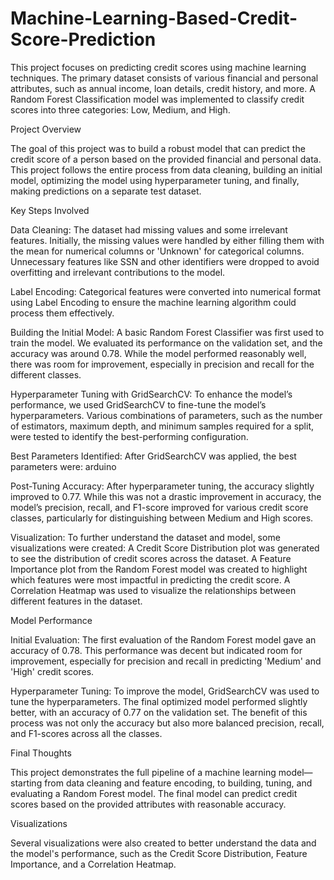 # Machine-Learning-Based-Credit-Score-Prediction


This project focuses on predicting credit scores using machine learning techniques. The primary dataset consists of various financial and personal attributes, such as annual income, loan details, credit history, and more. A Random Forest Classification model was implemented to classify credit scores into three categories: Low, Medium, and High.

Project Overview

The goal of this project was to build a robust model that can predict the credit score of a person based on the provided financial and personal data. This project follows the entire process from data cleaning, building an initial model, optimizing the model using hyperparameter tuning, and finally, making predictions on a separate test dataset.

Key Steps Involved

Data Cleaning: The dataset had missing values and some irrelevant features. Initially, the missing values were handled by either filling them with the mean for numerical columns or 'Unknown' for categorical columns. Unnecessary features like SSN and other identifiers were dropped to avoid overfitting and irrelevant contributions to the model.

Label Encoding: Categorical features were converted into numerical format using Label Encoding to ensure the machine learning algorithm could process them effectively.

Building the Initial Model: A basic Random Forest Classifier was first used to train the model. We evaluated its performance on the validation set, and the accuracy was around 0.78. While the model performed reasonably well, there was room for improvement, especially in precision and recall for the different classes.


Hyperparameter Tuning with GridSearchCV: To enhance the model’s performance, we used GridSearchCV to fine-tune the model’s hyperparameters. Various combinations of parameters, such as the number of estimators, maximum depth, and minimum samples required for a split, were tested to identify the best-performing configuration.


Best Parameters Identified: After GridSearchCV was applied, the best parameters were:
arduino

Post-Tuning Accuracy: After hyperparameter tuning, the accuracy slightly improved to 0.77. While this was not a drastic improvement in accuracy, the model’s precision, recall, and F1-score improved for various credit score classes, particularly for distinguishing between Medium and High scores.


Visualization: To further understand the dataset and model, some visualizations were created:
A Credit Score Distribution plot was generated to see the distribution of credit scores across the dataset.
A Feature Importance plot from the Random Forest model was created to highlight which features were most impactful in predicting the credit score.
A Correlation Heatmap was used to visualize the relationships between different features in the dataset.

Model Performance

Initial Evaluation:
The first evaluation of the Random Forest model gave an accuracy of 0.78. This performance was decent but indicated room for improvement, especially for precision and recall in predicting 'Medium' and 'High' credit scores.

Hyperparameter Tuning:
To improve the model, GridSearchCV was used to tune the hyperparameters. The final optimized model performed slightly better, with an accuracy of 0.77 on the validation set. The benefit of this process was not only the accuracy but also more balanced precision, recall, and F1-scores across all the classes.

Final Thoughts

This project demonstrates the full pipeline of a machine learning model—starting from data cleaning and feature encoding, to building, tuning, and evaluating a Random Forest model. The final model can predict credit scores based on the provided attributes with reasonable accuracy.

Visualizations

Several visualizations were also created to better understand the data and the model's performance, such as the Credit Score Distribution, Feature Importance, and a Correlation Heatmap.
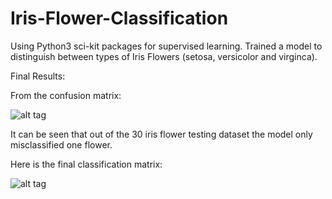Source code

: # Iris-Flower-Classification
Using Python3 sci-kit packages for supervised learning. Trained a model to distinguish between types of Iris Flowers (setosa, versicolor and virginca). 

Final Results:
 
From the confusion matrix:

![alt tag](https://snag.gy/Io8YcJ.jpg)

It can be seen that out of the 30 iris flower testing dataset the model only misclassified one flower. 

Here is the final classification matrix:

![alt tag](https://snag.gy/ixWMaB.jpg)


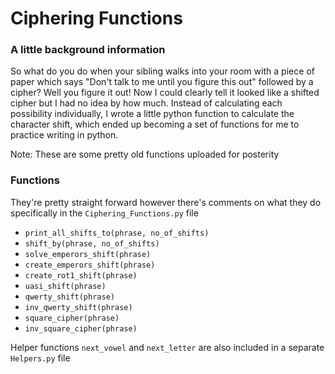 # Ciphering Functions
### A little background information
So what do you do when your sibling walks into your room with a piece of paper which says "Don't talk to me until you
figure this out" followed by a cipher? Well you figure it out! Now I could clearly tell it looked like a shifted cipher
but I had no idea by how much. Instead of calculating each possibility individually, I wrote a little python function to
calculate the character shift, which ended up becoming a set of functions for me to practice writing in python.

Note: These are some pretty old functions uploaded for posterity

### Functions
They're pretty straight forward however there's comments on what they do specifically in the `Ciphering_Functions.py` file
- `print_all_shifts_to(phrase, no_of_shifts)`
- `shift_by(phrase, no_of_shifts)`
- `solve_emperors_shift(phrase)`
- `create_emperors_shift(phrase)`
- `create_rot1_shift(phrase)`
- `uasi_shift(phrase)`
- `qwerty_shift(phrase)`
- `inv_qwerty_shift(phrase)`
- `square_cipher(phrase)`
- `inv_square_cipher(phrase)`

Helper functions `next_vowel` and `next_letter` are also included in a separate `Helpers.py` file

**Problem details**
If a line in the records holds the string "financial", copy it.

**Result for this task**
This project focuses on predicting credit scores using machine learning techniques. The primary dataset consists of various financial and personal attributes, such as annual income, loan details, credit history, and more. A Random Forest Classification model was implemented to classify credit scores into three categories: Low, Medium, and High.
The goal of this project was to build a robust model that can predict the credit score of a person based on the provided financial and personal data. This project follows the entire process from data cleaning, building an initial model, optimizing the model using hyperparameter tuning, and finally, making predictions on a separate test dataset.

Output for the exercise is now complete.